Egidio was about to say what Jim had the right to know, and Jim was nearly crawling through the wooden door to hear it. But a loud snap cracked in the hallway behind him, and a hissing noise rushed into his ears. Jim whirled around to find several things happening all at once.

Lacey and George were practically on top of him, just as eager to hear Egidio’s next words as Jim. This, unfortunately, left Peter and Paul to their own devices. The two younger Ratts had wandered back to the paintings on the wall, where the brothers stood, frozen with fear, each with a finger on the canvas. Jim thought at first that one of them had broken the picture’s frame. But just as he and the others were about to make a break for it, Jim realized that the snap had come not from the paintings, but from a small blue flame at the hallway’s entrance. A column of smoke rose from the flame into the darkness – a
column of smoke that took the shape of gray pirate, a smoky tendril of a cutlass in his hand.

With an ear-piercing howl, the floating pirate streaked down the hallway, pulling his smoky blade back to strike. Peter and Paul screamed at the tops of their lungs. Then Lacey and George shouted for Peter and Paul to stop screaming. Then all five of them, with nowhere left to go, stumbled backwards through the doorway and into the sitting room.

The gray pirate soared over the pile of children and faded away like a foggy ghost. But when Jim turned over, he found his nose not three inches from the very real boots of Dread Steele, who was glaring down on Jim and his friends with eyes so hot they could smelt iron.

“Welcome to my shop, Jim Morgan,” said Egidio, an amused smile on the old man’s face, and a spark of laughter in his enormous eyes. There was no such humor to be found on the hardened face of Dread Steele.

The walk to the
Spectre
through the streets of Shelltown was one of the longest and most miserable of Jim’s life. Dread Steele surged ahead of the others, his black cloak trailing behind him and a dark storm raging in his eyes. When they reached the pier Dread Steele flowed onto the ship like an angry wraith. The Captain never even gave Mufwalme a chance to apologize for allowing the children to escape. He barked for the big man to take Lacey and the Ratts to scrub the decks for their disobedience. But when Jim moved to follow his friends, Steele stayed him with a black glare.

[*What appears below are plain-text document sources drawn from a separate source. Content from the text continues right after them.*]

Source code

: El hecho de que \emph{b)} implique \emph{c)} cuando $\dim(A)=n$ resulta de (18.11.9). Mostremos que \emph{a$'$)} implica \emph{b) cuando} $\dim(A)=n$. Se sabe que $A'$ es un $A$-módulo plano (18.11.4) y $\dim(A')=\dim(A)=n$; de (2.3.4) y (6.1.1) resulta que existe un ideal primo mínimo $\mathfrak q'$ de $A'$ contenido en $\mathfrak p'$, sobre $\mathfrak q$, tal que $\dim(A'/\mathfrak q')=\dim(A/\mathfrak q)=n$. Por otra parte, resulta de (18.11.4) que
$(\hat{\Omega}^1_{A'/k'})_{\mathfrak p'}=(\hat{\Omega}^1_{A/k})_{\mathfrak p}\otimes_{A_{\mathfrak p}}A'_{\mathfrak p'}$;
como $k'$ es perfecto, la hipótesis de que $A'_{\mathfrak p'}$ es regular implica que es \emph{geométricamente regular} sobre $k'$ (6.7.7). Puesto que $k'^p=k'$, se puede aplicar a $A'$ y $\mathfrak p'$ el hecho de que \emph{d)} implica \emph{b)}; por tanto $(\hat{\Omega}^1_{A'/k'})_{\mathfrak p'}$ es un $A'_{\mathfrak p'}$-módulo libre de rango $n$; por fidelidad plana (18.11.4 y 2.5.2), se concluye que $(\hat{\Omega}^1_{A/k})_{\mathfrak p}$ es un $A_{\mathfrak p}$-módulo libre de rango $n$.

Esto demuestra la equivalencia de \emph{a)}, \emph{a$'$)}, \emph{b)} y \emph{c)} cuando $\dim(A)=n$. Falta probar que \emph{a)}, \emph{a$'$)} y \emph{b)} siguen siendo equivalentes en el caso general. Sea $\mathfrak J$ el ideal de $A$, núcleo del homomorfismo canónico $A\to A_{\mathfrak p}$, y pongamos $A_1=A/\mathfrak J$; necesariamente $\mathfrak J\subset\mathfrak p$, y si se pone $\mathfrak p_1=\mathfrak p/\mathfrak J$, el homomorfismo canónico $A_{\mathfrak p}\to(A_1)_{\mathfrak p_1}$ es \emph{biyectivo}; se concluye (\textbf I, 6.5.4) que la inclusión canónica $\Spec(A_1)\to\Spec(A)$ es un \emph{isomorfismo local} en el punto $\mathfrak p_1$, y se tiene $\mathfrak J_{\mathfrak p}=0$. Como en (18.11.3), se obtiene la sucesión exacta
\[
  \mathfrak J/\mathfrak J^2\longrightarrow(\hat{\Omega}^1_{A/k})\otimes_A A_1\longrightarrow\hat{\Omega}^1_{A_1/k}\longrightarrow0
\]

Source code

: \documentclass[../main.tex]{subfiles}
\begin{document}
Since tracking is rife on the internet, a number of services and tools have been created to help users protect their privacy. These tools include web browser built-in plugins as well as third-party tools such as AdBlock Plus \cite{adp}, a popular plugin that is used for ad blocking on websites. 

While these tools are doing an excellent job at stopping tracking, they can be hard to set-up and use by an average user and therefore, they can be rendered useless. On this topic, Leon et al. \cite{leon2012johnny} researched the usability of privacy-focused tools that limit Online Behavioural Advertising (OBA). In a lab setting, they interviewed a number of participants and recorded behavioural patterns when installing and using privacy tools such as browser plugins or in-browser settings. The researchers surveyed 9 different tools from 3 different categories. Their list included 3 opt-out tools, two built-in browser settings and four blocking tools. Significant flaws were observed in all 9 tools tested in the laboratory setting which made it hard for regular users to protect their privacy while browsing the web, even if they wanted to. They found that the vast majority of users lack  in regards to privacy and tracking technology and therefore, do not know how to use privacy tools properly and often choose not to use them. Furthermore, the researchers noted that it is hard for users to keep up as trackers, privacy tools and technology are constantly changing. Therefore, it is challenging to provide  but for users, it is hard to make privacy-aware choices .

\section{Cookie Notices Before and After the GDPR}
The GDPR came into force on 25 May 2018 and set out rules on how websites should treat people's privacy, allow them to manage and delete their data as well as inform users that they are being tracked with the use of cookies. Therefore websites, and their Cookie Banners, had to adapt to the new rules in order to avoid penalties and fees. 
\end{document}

“As for Jim,” the Captain said, the edge on his voice sharp as a blade. “Mister Darkfeather will escort him to my quarters, where he shall wait for my return. He and I have much to discuss. Mister Gilly, we shall set a new course if you please!”

As the Captain blew off to the quarterdeck and Mister Gilly’s wheel, Jim’s shoulders slumped and his stomach dropped nearly into his shoes. Lacey, George, Peter, and Paul gave Jim a horrified look before marching off to scrub the decks with Mister Mufwalme. Even
MacGuffy, hardened man that he was, wore a nervous frown. Jim slowly turned on his heel and made his way toward the captain’s quarters with doom in his heart. When he got to the door, Cornelius patted him once with a soft wing on the back of the head.

“Good luck, my son,” the raven said, then flew off to the mainmast. With a heavy sigh, Jim turned the handle and trudged into the captain’s quarters to wait for Dread Steele.

SEVENTEEN

im dared not sit in Dread Steele’s red leather chair, nor in fact, could he even bear to look at it. All he could imagine was the shadowy Captain sitting there in but a few moments, glaring at him with dark eyes. Neither did Jim wish to look out the window, which still hung open from his earlier escape. Everything in the cabin reminded Jim of some failure or warned him of some punishment to come.